### Task objective
All lines of the records below that contain the word "times" must be listed.
Records shown Block Start
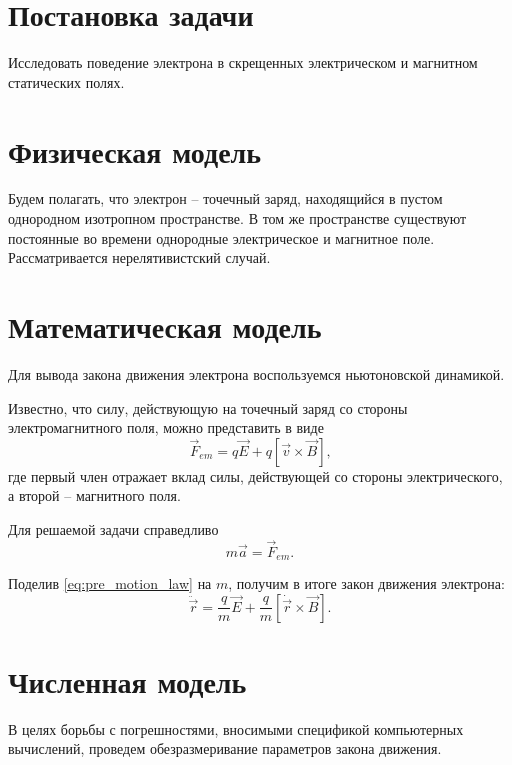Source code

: \documentclass[12pt,a4paper]{article}
\begin{document}
\section{Постановка задачи}

Исследовать поведение электрона в скрещенных электрическом и магнитном статических полях.

\section{Физическая модель}

Будем полагать, что электрон -- точечный заряд, находящийся в пустом однородном изотропном пространстве. В том же пространстве существуют постоянные во времени однородные электрическое и магнитное поле. Рассматривается нерелятивистский случай.

\section{Математическая модель}

Для вывода закона движения электрона воспользуемся ньютоновской динамикой.

Известно, что силу, действующую на точечный заряд со стороны электромагнитного поля, можно представить в виде
\begin{equation}
\vec{F}_{em} = q \vec{E} + q \left[\vec{v} \times \vec{B}\right] \textrm{,}
\end{equation}
где первый член отражает вклад силы, действующей со стороны электрического, а второй -- магнитного поля.

Для решаемой задачи справедливо
\begin{equation} \label{eq:pre_motion_law}
m \vec{a} = \vec{F}_{em} \textrm{.}
\end{equation}

Поделив \autoref{eq:pre_motion_law} на $m$, получим в итоге закон движения электрона:
\begin{equation} \label{eq:motion_law}
\ddot{\vec{r}} = \frac{q}{m} \vec{E} + \frac{q}{m} \left[\dot{\vec{r}} \times \vec{B}\right] \textrm{.}
\end{equation}

\section{Численная модель}

В целях борьбы с погрешностями, вносимыми спецификой компьютерных вычислений, проведем обезразмеривание параметров закона движения.
\end{document}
Records shown Block End
### Result for this exercise
\vec{F}_{em} = q \vec{E} + q \left[\vec{v} \times \vec{B}\right] \textrm{,}
\ddot{\vec{r}} = \frac{q}{m} \vec{E} + \frac{q}{m} \left[\dot{\vec{r}} \times \vec{B}\right] \textrm{.}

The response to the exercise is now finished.